Global markets stuck in limbo: Why Matt Orton is preferring to stay in cash – News Air Insight

Spread the love


The brief wave of optimism that swept through global markets on Monday is fading fast — and one of Wall Street’s most closely watched strategists says investors shouldn’t mistake a ceasefire extension for a turning point.

Matt Orton, Head of Advisory Solutions and Market Strategy at Raymond James Investment, told ET Now that while negotiations between the US and Iran are showing faint signs of progress, the picture remains far too murky to justify taking on fresh risk.

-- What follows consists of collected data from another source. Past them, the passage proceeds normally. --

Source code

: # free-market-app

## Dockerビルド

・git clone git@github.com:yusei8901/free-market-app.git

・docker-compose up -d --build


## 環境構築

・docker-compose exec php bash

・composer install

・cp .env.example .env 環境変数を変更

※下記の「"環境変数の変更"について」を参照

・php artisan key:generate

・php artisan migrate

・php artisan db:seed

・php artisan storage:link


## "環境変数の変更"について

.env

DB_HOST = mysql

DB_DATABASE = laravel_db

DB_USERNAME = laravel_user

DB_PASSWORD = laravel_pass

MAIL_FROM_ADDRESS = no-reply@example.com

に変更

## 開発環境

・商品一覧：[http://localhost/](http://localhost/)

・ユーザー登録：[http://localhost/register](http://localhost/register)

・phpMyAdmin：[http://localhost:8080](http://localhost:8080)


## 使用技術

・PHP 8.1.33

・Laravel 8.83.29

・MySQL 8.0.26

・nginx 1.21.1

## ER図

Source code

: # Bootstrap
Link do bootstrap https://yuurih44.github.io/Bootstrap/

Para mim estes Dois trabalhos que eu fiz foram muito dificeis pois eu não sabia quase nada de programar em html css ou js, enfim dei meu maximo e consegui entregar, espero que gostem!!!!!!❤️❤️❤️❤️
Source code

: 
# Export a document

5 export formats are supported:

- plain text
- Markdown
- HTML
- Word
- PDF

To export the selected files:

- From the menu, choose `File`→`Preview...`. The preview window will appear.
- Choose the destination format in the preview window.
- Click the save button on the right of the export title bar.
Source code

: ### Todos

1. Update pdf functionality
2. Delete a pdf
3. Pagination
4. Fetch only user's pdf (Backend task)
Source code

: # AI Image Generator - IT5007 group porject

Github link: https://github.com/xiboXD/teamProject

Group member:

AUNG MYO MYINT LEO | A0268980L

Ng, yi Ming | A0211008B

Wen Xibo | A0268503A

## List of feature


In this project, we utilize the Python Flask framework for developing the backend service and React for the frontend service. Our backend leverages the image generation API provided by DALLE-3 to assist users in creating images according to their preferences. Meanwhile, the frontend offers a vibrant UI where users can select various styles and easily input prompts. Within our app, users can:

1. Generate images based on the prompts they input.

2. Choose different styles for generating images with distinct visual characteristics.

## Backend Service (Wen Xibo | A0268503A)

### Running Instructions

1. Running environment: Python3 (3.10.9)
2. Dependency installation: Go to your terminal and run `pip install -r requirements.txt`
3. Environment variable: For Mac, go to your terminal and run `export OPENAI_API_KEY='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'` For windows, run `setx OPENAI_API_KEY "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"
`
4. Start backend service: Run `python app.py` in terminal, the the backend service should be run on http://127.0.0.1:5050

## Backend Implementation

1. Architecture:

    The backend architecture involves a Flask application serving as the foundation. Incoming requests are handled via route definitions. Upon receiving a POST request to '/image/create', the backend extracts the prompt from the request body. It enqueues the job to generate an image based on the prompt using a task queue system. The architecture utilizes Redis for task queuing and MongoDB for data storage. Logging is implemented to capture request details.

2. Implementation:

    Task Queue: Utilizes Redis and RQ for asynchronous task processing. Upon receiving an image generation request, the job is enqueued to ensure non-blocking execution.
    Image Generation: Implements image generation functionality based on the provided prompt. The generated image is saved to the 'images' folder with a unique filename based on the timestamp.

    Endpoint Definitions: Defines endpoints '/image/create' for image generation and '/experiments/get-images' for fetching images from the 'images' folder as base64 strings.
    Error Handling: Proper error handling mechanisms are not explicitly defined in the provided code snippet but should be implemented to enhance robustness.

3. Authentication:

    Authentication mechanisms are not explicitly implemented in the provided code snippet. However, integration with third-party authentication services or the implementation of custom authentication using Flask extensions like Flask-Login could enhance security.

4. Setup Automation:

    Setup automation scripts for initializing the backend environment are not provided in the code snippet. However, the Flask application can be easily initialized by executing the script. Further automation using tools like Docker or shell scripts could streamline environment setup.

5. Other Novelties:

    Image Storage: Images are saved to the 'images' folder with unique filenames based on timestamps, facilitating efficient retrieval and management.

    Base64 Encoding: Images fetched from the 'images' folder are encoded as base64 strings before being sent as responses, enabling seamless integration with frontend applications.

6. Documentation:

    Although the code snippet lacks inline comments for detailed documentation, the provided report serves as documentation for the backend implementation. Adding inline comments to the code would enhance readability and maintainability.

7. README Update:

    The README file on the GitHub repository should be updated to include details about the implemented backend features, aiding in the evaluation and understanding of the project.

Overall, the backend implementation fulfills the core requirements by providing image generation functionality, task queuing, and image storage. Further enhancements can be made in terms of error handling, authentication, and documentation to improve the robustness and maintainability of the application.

His message to investors: stay defensive, protect your gains, and wait for clarity.

What Monday’s rally got wrong

When the White House announced a temporary five-day pause on attacks targeting energy infrastructure, markets reacted euphorically. But that excitement has given way to a sobering reality: almost nothing concrete has followed.

“There has been a lack of clarity with respect to who the US might be speaking with,” Orton said. More critically, there has been no resolution on the reopening of the Strait of Hormuz — which he describes as “the most important part of energy markets and frankly, the key to getting global equity markets back on track.”

The pause has since been extended, and some ships have been permitted through the strait — potentially a signal that those in talks with Washington do have genuine access to Iranian leadership. But Iran continues to send mixed messages and publicly deny negotiations are even happening. With the strait now closed for at least 10 more days, Orton says it is “premature to get too optimistic.”

Nowhere left to hide

What makes this environment especially punishing for investors is the near-total collapse of traditional portfolio hedges.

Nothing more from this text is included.